La lecture de Nicole.S: "Arpenter la nuit" de Leila Mottley....belle de nuit....

Arpenter la nuit, c’est, pour parler de manière plus prosaïque, faire le trottoir.

East Oakland (Californie) au cœur d’une cité insalubre dotée d’une « piscine à crottes » (où personne n’ose se baigner bien évidemment …) Kiara n’a que quinze ans lorsque sa mère commet un acte qui la conduit en prison et qu’elle se retrouve seule avec son frère Marcus, de trois ans son ainé (donc majeur depuis peu et lui évitant de justesse le foyer social …) Leur père est mort d’un cancer quelques années plus tôt, peu de temps après sa sortie de prison.

De son côté, Marcus, qui a lâché son boulot (dans un restaurant asiatique) pour se lancer aveuglément dans des rêves utopiques de rappeur reconnu – ne la soutient plus … Des rêves avortés qui ne lui seront d’aucune aide pour payer les factures. (J’avoue avoir pesté intérieurement à plusieurs reprises, contre son frère et son oncle Ty …)

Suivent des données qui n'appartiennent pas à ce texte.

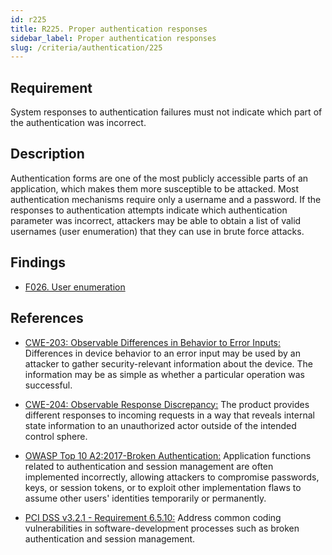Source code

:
 ```yaml
---
id: r225
title: R225. Proper authentication responses
sidebar_label: Proper authentication responses
slug: /criteria/authentication/225
---
```


## Requirement

System responses to authentication failures
must not indicate which part of the authentication was incorrect.

## Description

Authentication forms are one of the most publicly accessible parts of an
application,
which makes them more susceptible to be attacked.
Most authentication mechanisms require only a username and a password.
If the responses to authentication attempts indicate which authentication
parameter was incorrect,
attackers may be able to obtain a list of valid usernames (user enumeration)
that they can use in brute force attacks.

## Findings

- [F026. User enumeration](https://fluidattacks.com/products/rules/findings/026/)

## References

- [CWE-203: Observable Differences in Behavior to Error Inputs:](https://cwe.mitre.org/data/definitions/203.html)
Differences in device behavior to an error input may be used by an attacker to
gather security-relevant information about the device.
The information may be as simple as whether a particular operation was
successful.

- [CWE-204: Observable Response Discrepancy:](https://cwe.mitre.org/data/definitions/204.html)
The product provides different responses to incoming requests in a way that
reveals internal state information to an unauthorized actor outside of the
intended control sphere.

- [OWASP Top 10 A2:2017-Broken Authentication:](https://owasp.org/www-project-top-ten/OWASP_Top_Ten_2017/Top_10-2017_A2-Broken_Authentication)
Application functions related to authentication and session management are
often implemented incorrectly,
allowing attackers to compromise passwords, keys, or session tokens,
or to exploit other implementation flaws to assume other users' identities
temporarily or permanently.

- [PCI DSS v3.2.1 - Requirement 6.5.10:](https://www.pcisecuritystandards.org/documents/PCI_DSS_v3-2-1.pdf)
Address common coding vulnerabilities in software-development processes such as
broken authentication and session management.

Seule « hypothétique » lumière encore existante dans cet environnement désespérant : elle trouve du réconfort auprès d’Alé, son amie, chez qui elle sait pouvoir venir manger lorsque son estomac est vide, et auprès de Trévor, son petit voisin de neuf ans, complètement délaissé par une mère toxicomane, dont l’insouciance et le sourire lui donnent la force de se battre. 

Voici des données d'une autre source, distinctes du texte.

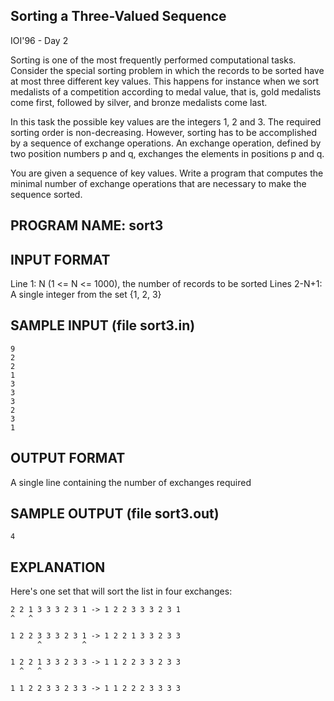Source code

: ## Sorting a Three-Valued Sequence
IOI'96 - Day 2

Sorting is one of the most frequently performed computational tasks. 
Consider the special sorting problem in which the records to be sorted have at most three different key values. 
This happens for instance when we sort medalists of a competition according to medal value, that is, gold medalists come first, followed by silver, and bronze medalists come last.

In this task the possible key values are the integers 1, 2 and 3. 
The required sorting order is non-decreasing. 
However, sorting has to be accomplished by a sequence of exchange operations. 
An exchange operation, defined by two position numbers p and q, exchanges the elements in positions p and q.

You are given a sequence of key values. 
Write a program that computes the minimal number of exchange operations that are necessary to make the sequence sorted.

## PROGRAM NAME: sort3

## INPUT FORMAT

Line 1:	N (1 <= N <= 1000), the number of records to be sorted
Lines 2-N+1:	A single integer from the set {1, 2, 3}

## SAMPLE INPUT (file sort3.in)

```
9
2
2
1
3
3
3
2
3
1
```

## OUTPUT FORMAT

A single line containing the number of exchanges required

## SAMPLE OUTPUT (file sort3.out)

```
4
```

## EXPLANATION

Here's one set that will sort the list in four exchanges:

```
2 2 1 3 3 3 2 3 1 -> 1 2 2 3 3 3 2 3 1
^   ^             

1 2 2 3 3 3 2 3 1 -> 1 2 2 1 3 3 2 3 3
      ^         ^ 

1 2 2 1 3 3 2 3 3 -> 1 1 2 2 3 3 2 3 3
  ^   ^           

1 1 2 2 3 3 2 3 3 -> 1 1 2 2 2 3 3 3 3

```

Elle tente, tant bien que mal, de payer les factures, de régler un loyer qui ne cesse d’augmenter et d’assumer, seule, des responsabilités qui dépasseraient tout adolescent. 

Un jour, sans jamais l’avoir anticipé, elle se rapproche d’un homme et lui vend son corps. La rue l’absorbe, les billets tombent et, avec eux, éclatent toute la crasse et toute la perversion d’une société qui n’a pas su la protéger.

Leila Mottley, l’auteure, avait l’âge de son héroïne (dix-sept ans) quand elle a décidé d’entreprendre l’écriture de ce premier roman, relatant un fait divers explosif impliquant des policiers californiens (d’Oakland et de la baie de San Francisco) dans une terrible affaire de prostitution de toutes jeunes filles noires … 

C’est percutant, sans concession et d’une extraordinaire maturité … 

Kiara, c’est le corps – marchandé, utilisé et meurtri – mais c’est aussi l’esprit – libre, rêveur et clairvoyant.

L'avis du Délirien: ⭐⭐⭐⭐⭐

C’est un roman qui est très riche par les thèmes qu’il aborde (chômage, prostitution, drogue, corruption…) et très éclairant sur la société qu’il dépeint et, en particulier, sur la condition des jeunes filles noires. 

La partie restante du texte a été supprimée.